Assessing whether hepatitis C (HCV) co-infection with human immunodeficiency virus (HIV) is associated with increased inflammation is complex. The liver, integral to inflammatory biomarker synthesis, is compromised by HCV and alcohol abuse. Using single liver-synthesized biomarkers (e.g. C-reactive protein) to represent inflammation may not be appropriate in HIV/HCV co-infection. We hypothesized that 1) detectable HIV/HCV RNA was independently associated with increased inflammation; 2) a composite inflammation measure describes inflammation differently from single inflammatory biomarkers.
Methods
We compared inflammation by HIV/HCV group in a cohort of 361 HIV infected participants from the HIV-Longitudinal Interrelationships of Viruses and Ethanol study. Inflammatory biomarkers >75th percentile were considered elevated. Associations between HIV/HCV group and elevated biomarkers were analyzed as a composite measure (inflammatory burden) or individually. We defined inflammatory burden as number of concurrently elevated biomarkers.
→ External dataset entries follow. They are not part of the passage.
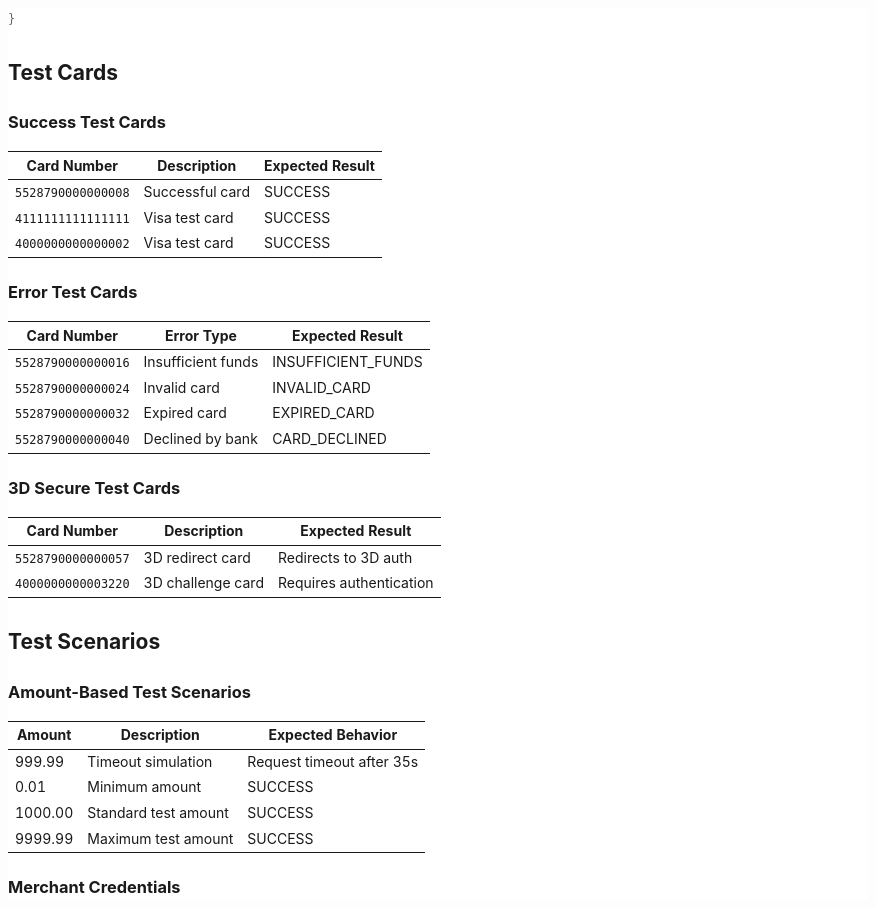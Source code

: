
```go
}
```

## Test Cards

### Success Test Cards

| Card Number        | Description     | Expected Result |
| ------------------ | --------------- | --------------- |
| `5528790000000008` | Successful card | SUCCESS         |
| `4111111111111111` | Visa test card  | SUCCESS         |
| `4000000000000002` | Visa test card  | SUCCESS         |

### Error Test Cards

| Card Number        | Error Type         | Expected Result    |
| ------------------ | ------------------ | ------------------ |
| `5528790000000016` | Insufficient funds | INSUFFICIENT_FUNDS |
| `5528790000000024` | Invalid card       | INVALID_CARD       |
| `5528790000000032` | Expired card       | EXPIRED_CARD       |
| `5528790000000040` | Declined by bank   | CARD_DECLINED      |

### 3D Secure Test Cards

| Card Number        | Description       | Expected Result         |
| ------------------ | ----------------- | ----------------------- |
| `5528790000000057` | 3D redirect card  | Redirects to 3D auth    |
| `4000000000003220` | 3D challenge card | Requires authentication |

## Test Scenarios

### Amount-Based Test Scenarios

| Amount  | Description          | Expected Behavior         |
| ------- | -------------------- | ------------------------- |
| 999.99  | Timeout simulation   | Request timeout after 35s |
| 0.01    | Minimum amount       | SUCCESS                   |
| 1000.00 | Standard test amount | SUCCESS                   |
| 9999.99 | Maximum test amount  | SUCCESS                   |

### Merchant Credentials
Biomarkers included interleukin-6 (IL-6), C-reactive protein (CRP), cystatin C, serum amyloid-A (SAA), tumor necrosis factor-alpha (TNF-alpha), interleukin-10 (IL-10). Covariates: alcohol, liver fibrosis, comorbidities, CD4 count, antiretroviral therapy, substance use.
Results
Detectable HIV and HCV RNA (OR = 2.49; 95%CI = 1.05--5.89) and detectable HCV RNA alone (2.95; 1.08--8.01) were independently associated with increased odds of having a greater inflammatory burden compared to undetectable viremia. Elevated IL-10 (7.79; 1.90--31.97) and TNF-alpha (7.70; 1.42--41.83) were independently associated with detectable HIV and HCV RNA. Elevated IL-10 was also associated with detectable HCV RNA alone (5.51; 1.17, 25.84).
Conclusions
Detectable HIV and HCV replication versus undetectable replication was associated with inflammatory burden and certain inflammatory biomarkers independently of alcohol consumption, liver fibrosis and other comorbidities.